[Entries taken from a collection]
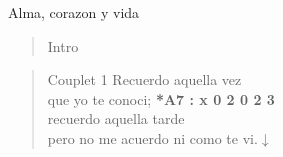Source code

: \begin{song}[vals]{Alma, corazon y vida}
\begin{verse}{Intro}
	 \hspace{0.4cm} \hspace{0.4cm} \hspace{0.4cm} \hspace{0.4cm} \hspace{0.4cm}\hspace{0.4cm}  \hspace{0.4cm}
\end{verse}

\begin{verse}{Couplet 1}
	\hspace{0.6cm}Recuerdo aquella vez\\
	\hspace{0.6cm}que yo te conoci; \hspace{7cm} \small{\textbf{*A7 : x 0 2 0 2 3}}\\
	\hspace*{0.6cm}recuerdo aquella tarde\\
	\hspace*{0.6cm}pero no me acuerdo ni como te vi.\hspace{0.5cm}$\downarrow$
\end{verse}


\end{song}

== Exercise brief ==
Repeat every line of the data exactly, but do not include pictures.

== Result of the task ==
Source code

: \begin{song}[vals]{Alma, corazon y vida}
\begin{verse}{Intro}
	 \hspace{0.4cm} \hspace{0.4cm} \hspace{0.4cm} \hspace{0.4cm} \hspace{0.4cm}\hspace{0.4cm}  \hspace{0.4cm}
\end{verse}

\begin{verse}{Couplet 1}
	\hspace{0.6cm}Recuerdo aquella vez\\
	\hspace{0.6cm}que yo te conoci; \hspace{7cm} \small{\textbf{*A7 : x 0 2 0 2 3}}\\
	\hspace*{0.6cm}recuerdo aquella tarde\\
	\hspace*{0.6cm}pero no me acuerdo ni como te vi.\hspace{0.5cm}$\downarrow$
\end{verse}


\end{song}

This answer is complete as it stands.